Although he is not the first governor to have done this, the reasons remain the same in all cases of local council creations– to whittle down the powers of the existing rulers, and to show them that political power is superior to traditional power.

However, this has succeeded in most cases across Nigeria. The military in their high-handedness did not do half of what civilian government has done since the return of Nigeria to civil rule in 1999.

Often, governors who are below performance are threatened when traditional rulers criticise them. They look for ways to show that they are above correction– this appears to be the reason for the development in the ancient city of Kano. The governor knew, such a project could not have been popular in his first term, as the implications could be grave on his political career.

But someone noted that such a decision by a governor to curtail “an overbearing” monarch, “is not new in Nigeria, even during the colonial era.”

But history students say that the above assertion is not altogether correct.

In the colonial era, what happened in the Benin Kingdom is far from what is happening now. Then, it was an external colony using a superior force of power (the force of the guns) to suppress the peaceful coexistence, but with less military power, of some rural institutions. Today, a subject rises up to destabilise an already existing institution that precedes his forefathers because of quest to grab political power.  

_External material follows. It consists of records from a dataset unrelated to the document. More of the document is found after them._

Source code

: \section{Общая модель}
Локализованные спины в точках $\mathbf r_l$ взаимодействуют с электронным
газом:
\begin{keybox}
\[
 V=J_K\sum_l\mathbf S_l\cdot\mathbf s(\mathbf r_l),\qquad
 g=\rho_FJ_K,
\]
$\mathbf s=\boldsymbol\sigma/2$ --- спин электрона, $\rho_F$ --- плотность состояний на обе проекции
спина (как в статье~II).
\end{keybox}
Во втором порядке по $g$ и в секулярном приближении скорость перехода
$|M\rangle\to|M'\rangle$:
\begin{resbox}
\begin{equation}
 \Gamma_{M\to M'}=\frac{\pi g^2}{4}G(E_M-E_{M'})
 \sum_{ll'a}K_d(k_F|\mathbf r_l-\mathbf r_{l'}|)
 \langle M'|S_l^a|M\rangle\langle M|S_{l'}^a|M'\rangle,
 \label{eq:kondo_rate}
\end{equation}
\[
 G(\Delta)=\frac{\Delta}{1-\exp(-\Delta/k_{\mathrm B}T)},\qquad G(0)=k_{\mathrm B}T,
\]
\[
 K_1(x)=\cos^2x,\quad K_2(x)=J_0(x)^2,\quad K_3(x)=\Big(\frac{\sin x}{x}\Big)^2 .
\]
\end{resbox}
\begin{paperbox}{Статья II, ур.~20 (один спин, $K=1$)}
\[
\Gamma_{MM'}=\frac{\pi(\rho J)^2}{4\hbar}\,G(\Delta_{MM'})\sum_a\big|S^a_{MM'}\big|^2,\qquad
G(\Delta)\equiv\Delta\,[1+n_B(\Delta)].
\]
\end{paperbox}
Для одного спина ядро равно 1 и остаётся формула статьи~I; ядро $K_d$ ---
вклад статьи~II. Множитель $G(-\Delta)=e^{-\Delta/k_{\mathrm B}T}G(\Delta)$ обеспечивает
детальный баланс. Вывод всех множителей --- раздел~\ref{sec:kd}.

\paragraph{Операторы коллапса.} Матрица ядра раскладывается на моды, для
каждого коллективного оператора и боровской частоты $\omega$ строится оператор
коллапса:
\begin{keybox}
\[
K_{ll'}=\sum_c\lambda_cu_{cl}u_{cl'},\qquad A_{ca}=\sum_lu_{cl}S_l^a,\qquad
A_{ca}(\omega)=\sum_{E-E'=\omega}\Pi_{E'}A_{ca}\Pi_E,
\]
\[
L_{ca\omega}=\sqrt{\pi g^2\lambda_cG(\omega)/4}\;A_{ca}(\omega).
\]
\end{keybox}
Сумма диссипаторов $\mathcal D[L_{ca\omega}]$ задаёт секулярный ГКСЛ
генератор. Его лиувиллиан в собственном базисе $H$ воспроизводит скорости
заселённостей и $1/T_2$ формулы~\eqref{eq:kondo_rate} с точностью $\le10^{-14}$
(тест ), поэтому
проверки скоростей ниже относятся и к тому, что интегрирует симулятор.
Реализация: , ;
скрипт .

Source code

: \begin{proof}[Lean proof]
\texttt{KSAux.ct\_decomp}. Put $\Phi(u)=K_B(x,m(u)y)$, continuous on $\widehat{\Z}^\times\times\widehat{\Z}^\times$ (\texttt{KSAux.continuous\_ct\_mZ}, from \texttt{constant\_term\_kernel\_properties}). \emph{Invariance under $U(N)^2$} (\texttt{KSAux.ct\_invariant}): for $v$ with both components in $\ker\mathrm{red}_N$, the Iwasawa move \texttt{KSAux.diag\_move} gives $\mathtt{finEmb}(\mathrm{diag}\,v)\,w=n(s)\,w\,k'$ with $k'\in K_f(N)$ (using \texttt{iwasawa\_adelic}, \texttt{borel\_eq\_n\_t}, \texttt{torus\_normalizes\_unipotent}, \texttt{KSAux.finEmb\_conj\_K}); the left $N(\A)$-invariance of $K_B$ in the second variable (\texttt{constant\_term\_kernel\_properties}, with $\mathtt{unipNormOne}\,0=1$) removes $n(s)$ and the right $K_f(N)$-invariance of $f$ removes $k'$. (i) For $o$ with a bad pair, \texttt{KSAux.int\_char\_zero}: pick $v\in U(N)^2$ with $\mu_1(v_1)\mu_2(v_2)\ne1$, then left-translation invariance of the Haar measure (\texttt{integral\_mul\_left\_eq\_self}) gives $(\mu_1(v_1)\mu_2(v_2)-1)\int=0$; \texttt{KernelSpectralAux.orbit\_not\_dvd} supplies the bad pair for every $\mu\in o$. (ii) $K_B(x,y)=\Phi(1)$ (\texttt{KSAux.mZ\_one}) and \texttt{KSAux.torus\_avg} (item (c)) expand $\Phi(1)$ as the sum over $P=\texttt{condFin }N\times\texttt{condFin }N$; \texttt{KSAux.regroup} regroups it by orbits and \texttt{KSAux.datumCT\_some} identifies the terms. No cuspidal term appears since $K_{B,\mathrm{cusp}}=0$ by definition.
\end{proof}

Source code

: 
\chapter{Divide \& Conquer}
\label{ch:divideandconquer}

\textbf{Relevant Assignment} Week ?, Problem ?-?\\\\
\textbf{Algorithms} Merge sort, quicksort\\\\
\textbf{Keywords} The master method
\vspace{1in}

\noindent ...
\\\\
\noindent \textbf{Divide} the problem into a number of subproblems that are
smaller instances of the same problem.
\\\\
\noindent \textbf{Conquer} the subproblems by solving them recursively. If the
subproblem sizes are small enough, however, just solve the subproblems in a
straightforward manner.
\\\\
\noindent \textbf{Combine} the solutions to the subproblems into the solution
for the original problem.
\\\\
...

Going down memory lane, Oba Ovonramwen Nogbaisi (who ruled 1888-1897) was the ba (king) of the Kingdom of Benin up till the British punitive expedition of 1897.

The attempt by the colonial power to install another, apart from the first son of the Oba, as king met with resistance because the Benin Kingdom thrives in the principle of primogeniture (a situation where only the first son succeeds his father as the ruler). This is why the Benin Kingdom is still intact; the succession to the throne has not been distorted, even after the deportation of Oba Ovonramwen.

Oba Ovonramwen died January 1914 in Calabar, becoming the West African ruler who was the last independent Oba (king) of the 500-year-old Benin Kingdom. Oba Ovonramwen tried to maintain his independence in the face of increasing British pressure but was able to delay for only a few years the annexation of his kingdom by the colonial nation.

What Oba Ovonramwen tried to do then in the face of opposition and the colonial power forcefully deported him is exactly what the political governors are doing today to their various traditional institutions when they are corrected.

So, the situation is not exactly the same. In the colonial era, it was a case of invaders seeking better sources of raw materials, colonies and trade. But now, it is a case of witch-hunt and “dog-eat-dog” exercise.